## How to complete this task
Output must match the data below exactly from its first line through the line that contains "- click() : 해당", with no other line.

*** Data under study ***

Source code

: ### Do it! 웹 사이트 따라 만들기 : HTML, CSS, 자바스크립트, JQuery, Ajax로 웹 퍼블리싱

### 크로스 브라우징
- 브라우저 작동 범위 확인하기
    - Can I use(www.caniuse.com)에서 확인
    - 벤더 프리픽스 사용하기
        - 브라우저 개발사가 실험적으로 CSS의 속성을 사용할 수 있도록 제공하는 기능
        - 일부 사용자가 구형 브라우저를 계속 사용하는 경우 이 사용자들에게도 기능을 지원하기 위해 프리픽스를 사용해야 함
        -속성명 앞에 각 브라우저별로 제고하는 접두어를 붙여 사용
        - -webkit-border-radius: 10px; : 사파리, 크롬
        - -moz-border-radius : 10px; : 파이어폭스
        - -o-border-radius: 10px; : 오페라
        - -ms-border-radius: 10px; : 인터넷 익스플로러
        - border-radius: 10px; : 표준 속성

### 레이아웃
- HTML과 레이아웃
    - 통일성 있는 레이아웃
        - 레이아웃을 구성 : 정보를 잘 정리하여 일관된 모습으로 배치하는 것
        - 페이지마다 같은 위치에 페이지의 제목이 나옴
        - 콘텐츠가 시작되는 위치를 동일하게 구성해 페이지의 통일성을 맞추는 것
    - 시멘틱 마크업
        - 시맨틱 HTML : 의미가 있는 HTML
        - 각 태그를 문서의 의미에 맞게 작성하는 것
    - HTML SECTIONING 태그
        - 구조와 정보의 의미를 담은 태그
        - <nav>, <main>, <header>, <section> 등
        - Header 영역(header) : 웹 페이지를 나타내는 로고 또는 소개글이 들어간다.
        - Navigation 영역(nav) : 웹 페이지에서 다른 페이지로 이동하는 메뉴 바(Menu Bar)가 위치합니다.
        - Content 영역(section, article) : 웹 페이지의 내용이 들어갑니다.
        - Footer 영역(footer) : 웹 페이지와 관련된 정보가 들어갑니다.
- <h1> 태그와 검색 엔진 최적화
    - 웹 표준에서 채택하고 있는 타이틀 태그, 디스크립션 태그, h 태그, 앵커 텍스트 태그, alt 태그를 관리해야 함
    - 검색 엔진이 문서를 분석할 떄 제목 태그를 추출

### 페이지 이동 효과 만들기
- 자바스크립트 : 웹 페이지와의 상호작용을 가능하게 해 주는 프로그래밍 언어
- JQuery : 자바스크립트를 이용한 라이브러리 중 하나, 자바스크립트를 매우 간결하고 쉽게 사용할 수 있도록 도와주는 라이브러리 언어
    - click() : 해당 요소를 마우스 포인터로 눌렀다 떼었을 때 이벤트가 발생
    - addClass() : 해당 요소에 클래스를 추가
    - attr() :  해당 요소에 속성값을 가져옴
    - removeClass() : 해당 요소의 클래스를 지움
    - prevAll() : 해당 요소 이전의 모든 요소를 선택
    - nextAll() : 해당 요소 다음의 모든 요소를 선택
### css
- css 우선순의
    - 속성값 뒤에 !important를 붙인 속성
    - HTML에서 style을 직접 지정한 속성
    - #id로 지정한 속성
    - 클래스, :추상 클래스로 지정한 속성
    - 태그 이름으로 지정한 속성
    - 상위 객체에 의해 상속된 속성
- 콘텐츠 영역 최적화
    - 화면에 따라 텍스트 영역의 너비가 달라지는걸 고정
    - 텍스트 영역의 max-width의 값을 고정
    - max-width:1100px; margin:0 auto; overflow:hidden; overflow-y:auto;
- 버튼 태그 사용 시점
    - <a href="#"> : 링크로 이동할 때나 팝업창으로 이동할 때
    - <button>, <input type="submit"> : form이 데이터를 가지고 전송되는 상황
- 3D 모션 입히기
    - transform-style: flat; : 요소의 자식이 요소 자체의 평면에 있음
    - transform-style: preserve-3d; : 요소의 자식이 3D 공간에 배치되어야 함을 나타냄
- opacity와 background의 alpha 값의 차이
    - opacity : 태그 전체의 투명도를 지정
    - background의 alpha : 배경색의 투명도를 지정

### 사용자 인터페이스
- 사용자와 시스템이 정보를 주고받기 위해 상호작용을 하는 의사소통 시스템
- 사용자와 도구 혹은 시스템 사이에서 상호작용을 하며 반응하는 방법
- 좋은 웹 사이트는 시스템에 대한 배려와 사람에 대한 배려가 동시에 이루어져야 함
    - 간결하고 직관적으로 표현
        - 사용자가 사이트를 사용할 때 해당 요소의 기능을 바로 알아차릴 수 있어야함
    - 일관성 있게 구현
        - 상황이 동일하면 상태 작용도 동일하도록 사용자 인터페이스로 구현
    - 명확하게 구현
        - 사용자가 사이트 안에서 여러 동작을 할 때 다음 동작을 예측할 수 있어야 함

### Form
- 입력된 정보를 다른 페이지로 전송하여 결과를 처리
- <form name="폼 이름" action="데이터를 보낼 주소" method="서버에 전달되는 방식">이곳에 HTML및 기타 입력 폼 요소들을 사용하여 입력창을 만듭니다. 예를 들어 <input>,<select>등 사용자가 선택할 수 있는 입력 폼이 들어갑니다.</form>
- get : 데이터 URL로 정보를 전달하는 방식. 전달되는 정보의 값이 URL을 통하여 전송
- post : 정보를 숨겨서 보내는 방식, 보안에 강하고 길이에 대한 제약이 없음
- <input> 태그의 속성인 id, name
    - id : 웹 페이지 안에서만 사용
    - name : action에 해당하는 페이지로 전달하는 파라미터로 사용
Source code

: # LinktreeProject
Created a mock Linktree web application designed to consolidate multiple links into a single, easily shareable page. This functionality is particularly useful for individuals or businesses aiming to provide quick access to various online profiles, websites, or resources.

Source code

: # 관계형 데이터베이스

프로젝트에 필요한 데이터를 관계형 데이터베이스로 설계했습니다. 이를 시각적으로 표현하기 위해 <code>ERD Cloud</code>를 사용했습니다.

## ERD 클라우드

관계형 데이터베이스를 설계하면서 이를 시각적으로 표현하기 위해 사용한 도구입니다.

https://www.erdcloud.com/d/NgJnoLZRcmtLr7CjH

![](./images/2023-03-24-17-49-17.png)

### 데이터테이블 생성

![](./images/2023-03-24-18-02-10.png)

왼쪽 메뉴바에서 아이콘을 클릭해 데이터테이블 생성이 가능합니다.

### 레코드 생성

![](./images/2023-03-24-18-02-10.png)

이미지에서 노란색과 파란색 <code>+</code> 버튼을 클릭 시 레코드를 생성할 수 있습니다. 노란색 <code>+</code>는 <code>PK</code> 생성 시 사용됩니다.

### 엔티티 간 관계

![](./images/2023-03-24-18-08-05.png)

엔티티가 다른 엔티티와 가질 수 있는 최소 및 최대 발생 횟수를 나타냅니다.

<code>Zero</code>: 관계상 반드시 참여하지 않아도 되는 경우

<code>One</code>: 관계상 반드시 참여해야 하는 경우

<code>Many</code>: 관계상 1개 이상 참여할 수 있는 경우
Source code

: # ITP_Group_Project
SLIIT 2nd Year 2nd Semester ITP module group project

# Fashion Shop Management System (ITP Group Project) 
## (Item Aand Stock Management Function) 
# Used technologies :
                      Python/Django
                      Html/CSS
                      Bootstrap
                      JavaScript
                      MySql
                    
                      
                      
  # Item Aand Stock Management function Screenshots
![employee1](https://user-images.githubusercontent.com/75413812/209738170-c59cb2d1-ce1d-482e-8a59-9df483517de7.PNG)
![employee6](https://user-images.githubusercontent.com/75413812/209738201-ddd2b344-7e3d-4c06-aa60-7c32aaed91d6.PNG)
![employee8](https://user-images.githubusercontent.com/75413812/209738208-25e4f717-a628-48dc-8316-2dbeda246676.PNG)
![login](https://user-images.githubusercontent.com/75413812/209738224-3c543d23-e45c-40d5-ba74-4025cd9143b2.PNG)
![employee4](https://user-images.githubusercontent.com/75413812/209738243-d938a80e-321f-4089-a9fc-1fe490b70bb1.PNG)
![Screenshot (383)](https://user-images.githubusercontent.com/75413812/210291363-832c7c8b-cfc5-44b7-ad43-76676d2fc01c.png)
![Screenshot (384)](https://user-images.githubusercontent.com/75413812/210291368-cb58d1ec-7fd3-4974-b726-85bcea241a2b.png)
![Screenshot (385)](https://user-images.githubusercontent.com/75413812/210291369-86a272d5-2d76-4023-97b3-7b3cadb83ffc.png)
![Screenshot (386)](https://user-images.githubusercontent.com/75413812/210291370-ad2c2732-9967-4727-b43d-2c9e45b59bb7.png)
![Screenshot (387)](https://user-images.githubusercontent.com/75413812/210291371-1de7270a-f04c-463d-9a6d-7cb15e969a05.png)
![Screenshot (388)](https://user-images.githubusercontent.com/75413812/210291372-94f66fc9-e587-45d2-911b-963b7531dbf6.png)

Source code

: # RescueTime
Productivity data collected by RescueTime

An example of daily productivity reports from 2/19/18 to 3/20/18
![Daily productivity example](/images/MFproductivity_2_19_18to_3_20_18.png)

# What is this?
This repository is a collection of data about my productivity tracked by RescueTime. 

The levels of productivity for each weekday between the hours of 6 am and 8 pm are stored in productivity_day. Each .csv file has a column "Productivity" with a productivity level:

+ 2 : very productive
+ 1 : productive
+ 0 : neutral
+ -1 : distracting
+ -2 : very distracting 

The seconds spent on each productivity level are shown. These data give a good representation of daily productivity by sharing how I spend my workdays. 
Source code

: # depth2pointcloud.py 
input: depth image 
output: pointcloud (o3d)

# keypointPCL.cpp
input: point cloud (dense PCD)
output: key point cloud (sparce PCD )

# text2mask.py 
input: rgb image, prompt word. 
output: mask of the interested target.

*** End of Data under study ***

## Problem solution
Source code

: ### Do it! 웹 사이트 따라 만들기 : HTML, CSS, 자바스크립트, JQuery, Ajax로 웹 퍼블리싱

### 크로스 브라우징
- 브라우저 작동 범위 확인하기
    - Can I use(www.caniuse.com)에서 확인
    - 벤더 프리픽스 사용하기
        - 브라우저 개발사가 실험적으로 CSS의 속성을 사용할 수 있도록 제공하는 기능
        - 일부 사용자가 구형 브라우저를 계속 사용하는 경우 이 사용자들에게도 기능을 지원하기 위해 프리픽스를 사용해야 함
        -속성명 앞에 각 브라우저별로 제고하는 접두어를 붙여 사용
        - -webkit-border-radius: 10px; : 사파리, 크롬
        - -moz-border-radius : 10px; : 파이어폭스
        - -o-border-radius: 10px; : 오페라
        - -ms-border-radius: 10px; : 인터넷 익스플로러
        - border-radius: 10px; : 표준 속성

### 레이아웃
- HTML과 레이아웃
    - 통일성 있는 레이아웃
        - 레이아웃을 구성 : 정보를 잘 정리하여 일관된 모습으로 배치하는 것
        - 페이지마다 같은 위치에 페이지의 제목이 나옴
        - 콘텐츠가 시작되는 위치를 동일하게 구성해 페이지의 통일성을 맞추는 것
    - 시멘틱 마크업
        - 시맨틱 HTML : 의미가 있는 HTML
        - 각 태그를 문서의 의미에 맞게 작성하는 것
    - HTML SECTIONING 태그
        - 구조와 정보의 의미를 담은 태그
        - <nav>, <main>, <header>, <section> 등
        - Header 영역(header) : 웹 페이지를 나타내는 로고 또는 소개글이 들어간다.
        - Navigation 영역(nav) : 웹 페이지에서 다른 페이지로 이동하는 메뉴 바(Menu Bar)가 위치합니다.
        - Content 영역(section, article) : 웹 페이지의 내용이 들어갑니다.
        - Footer 영역(footer) : 웹 페이지와 관련된 정보가 들어갑니다.
- <h1> 태그와 검색 엔진 최적화
    - 웹 표준에서 채택하고 있는 타이틀 태그, 디스크립션 태그, h 태그, 앵커 텍스트 태그, alt 태그를 관리해야 함
    - 검색 엔진이 문서를 분석할 떄 제목 태그를 추출

### 페이지 이동 효과 만들기
- 자바스크립트 : 웹 페이지와의 상호작용을 가능하게 해 주는 프로그래밍 언어
- JQuery : 자바스크립트를 이용한 라이브러리 중 하나, 자바스크립트를 매우 간결하고 쉽게 사용할 수 있도록 도와주는 라이브러리 언어
    - click() : 해당 요소를 마우스 포인터로 눌렀다 떼었을 때 이벤트가 발생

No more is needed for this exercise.